Dataset entries
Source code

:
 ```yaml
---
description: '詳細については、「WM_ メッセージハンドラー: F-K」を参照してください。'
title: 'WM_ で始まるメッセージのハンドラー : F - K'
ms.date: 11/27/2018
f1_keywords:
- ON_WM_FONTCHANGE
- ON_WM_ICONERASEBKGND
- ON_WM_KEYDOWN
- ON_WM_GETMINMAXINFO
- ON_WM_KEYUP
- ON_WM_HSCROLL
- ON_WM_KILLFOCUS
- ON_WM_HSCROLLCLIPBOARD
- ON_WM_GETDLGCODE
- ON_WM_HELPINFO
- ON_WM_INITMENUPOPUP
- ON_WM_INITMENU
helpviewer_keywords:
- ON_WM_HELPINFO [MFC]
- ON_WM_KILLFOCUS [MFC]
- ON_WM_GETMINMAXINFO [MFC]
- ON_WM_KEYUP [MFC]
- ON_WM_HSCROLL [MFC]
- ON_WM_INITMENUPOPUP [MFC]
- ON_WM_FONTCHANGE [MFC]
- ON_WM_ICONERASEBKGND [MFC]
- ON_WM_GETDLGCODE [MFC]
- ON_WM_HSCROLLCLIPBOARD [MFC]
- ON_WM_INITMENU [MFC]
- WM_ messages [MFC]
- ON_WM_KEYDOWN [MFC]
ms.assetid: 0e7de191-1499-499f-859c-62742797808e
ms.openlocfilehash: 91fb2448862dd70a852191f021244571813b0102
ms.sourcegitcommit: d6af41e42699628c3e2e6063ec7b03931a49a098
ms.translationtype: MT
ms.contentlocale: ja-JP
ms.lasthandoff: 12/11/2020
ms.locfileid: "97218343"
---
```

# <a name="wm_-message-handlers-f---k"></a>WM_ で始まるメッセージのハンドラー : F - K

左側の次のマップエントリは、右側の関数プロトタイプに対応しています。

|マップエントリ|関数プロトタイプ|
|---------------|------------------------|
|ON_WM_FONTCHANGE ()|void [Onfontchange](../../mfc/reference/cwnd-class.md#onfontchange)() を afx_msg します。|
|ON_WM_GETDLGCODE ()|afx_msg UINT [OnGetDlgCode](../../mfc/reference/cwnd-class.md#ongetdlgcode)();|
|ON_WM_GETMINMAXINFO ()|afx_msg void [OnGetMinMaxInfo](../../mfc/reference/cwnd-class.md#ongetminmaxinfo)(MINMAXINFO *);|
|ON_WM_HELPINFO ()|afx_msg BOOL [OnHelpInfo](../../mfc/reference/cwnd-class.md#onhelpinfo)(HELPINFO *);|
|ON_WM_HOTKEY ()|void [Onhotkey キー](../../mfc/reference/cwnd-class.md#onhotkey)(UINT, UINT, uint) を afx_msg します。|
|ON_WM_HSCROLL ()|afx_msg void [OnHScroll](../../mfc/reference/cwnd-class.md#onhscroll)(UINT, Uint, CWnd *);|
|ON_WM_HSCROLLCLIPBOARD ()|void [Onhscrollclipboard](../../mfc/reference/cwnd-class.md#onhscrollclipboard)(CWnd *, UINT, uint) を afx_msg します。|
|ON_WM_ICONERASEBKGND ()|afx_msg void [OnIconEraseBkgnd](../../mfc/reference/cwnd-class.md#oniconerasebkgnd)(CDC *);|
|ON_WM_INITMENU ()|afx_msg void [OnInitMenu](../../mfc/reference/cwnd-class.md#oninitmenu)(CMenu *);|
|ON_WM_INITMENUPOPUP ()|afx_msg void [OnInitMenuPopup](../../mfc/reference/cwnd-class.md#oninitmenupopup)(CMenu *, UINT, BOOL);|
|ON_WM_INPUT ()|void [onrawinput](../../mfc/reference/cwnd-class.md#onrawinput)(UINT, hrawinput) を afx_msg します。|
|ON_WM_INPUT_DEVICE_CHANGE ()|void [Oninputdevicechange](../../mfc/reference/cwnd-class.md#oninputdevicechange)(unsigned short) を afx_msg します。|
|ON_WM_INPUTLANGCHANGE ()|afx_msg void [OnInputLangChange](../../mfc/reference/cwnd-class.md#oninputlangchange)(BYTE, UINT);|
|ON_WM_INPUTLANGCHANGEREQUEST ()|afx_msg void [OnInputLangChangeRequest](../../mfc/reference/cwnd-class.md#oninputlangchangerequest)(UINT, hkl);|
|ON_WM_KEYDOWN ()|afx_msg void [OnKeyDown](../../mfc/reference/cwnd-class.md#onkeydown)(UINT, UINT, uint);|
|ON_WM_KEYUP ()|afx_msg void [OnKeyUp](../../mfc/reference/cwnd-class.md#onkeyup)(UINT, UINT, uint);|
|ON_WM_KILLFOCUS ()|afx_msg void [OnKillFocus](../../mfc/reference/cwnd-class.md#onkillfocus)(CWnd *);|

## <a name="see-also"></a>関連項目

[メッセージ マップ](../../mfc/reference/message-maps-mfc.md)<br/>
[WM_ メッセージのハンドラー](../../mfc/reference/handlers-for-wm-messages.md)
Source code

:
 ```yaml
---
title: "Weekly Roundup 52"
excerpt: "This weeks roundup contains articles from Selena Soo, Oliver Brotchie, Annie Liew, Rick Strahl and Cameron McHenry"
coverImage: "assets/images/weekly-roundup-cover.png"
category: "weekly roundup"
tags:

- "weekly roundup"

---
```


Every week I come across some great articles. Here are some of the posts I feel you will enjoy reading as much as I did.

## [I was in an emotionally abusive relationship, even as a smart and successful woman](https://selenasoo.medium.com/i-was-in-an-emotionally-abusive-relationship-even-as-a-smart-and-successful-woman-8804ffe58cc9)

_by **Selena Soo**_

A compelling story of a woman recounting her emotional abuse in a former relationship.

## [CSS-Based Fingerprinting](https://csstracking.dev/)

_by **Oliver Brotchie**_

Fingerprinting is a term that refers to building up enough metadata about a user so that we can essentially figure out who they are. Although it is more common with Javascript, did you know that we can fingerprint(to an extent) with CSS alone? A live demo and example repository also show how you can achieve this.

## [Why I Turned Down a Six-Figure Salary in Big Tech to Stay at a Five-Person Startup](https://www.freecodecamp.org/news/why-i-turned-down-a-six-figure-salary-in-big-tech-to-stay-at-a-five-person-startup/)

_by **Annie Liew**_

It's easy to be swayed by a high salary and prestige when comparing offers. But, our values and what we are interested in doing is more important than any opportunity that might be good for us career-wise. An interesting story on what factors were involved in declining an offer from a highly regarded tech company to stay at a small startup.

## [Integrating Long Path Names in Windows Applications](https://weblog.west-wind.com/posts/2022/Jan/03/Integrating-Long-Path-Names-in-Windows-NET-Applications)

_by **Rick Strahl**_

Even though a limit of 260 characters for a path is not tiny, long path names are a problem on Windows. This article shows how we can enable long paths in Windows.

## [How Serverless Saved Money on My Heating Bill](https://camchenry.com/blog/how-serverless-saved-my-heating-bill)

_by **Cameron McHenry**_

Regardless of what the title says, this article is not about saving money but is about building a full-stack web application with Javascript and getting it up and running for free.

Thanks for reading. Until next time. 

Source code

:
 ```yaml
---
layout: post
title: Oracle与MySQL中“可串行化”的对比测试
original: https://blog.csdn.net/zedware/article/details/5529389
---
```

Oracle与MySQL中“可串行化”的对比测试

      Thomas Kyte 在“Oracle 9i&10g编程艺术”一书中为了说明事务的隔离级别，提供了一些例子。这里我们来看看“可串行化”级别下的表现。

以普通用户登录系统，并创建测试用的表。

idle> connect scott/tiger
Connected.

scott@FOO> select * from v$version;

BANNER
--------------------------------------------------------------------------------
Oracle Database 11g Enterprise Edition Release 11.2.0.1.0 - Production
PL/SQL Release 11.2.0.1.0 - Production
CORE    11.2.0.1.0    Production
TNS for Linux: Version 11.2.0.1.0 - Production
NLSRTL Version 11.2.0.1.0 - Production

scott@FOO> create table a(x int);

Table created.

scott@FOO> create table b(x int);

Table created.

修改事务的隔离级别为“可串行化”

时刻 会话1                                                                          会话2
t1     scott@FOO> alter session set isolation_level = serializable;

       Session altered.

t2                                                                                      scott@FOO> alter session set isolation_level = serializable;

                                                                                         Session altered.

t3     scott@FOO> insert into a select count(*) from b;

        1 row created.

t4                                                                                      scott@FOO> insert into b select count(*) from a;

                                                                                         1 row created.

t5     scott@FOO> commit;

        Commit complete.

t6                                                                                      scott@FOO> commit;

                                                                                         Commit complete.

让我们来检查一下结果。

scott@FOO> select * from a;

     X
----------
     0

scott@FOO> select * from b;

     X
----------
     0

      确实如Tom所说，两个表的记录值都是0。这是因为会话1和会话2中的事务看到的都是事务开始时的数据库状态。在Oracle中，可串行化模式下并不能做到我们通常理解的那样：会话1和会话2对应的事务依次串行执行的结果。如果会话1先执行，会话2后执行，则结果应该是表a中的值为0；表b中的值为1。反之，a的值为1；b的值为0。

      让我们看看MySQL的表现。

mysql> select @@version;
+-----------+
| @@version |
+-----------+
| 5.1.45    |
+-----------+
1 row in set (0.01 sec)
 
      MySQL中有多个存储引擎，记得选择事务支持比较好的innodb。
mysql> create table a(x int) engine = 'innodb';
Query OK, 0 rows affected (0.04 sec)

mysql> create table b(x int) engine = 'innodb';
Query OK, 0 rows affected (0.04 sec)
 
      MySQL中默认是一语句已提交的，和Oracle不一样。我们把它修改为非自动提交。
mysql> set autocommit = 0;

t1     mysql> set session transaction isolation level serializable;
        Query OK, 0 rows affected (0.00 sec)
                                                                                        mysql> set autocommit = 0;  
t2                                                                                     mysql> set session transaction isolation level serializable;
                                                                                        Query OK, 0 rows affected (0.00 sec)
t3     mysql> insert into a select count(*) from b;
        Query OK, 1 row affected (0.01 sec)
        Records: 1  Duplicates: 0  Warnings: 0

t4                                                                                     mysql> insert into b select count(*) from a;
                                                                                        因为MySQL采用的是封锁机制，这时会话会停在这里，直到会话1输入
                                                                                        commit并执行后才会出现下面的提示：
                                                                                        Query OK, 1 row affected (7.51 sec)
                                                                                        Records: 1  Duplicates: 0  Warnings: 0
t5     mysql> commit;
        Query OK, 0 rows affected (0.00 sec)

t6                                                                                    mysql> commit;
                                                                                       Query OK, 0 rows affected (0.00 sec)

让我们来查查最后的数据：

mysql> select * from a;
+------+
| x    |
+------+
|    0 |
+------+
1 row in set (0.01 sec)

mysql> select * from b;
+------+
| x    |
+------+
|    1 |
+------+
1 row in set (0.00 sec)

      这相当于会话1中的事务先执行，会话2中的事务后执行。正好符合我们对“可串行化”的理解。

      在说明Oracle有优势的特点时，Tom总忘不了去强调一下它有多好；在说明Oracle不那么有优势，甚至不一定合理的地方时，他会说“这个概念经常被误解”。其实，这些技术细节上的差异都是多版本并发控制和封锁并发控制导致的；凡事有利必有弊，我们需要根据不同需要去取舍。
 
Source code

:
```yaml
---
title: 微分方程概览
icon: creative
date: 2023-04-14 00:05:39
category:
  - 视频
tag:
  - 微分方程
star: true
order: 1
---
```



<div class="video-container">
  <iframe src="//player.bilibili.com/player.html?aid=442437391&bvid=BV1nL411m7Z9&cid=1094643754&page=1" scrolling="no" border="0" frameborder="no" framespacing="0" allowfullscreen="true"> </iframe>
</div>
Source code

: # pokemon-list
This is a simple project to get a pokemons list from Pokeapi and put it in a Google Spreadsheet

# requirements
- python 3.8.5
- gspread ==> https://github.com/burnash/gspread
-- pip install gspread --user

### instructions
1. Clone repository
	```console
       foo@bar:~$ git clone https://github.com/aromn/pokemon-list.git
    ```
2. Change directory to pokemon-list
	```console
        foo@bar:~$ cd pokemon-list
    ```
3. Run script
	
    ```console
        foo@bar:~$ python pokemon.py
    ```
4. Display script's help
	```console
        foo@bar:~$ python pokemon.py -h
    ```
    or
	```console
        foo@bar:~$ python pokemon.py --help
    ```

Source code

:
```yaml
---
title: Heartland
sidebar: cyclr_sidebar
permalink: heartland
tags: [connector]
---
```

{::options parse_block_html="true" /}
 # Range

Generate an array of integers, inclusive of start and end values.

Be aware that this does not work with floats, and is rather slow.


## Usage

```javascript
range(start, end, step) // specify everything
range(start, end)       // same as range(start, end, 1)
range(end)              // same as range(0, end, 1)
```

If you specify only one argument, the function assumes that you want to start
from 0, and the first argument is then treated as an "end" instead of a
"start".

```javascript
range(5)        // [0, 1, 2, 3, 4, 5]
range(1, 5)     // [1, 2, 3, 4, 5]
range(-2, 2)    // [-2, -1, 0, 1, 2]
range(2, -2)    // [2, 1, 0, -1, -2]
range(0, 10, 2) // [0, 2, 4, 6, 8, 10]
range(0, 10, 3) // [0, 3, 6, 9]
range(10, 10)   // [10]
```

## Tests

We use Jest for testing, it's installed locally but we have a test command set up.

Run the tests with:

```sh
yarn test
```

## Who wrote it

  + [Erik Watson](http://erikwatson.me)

-- About this exercise --
The answer must consist of each line from the data that includes the string "handlers".

-- Answer area --
# <a name="wm_-message-handlers-f---k"></a>WM_ で始まるメッセージのハンドラー : F - K
[WM_ メッセージのハンドラー](../../mfc/reference/handlers-for-wm-messages.md)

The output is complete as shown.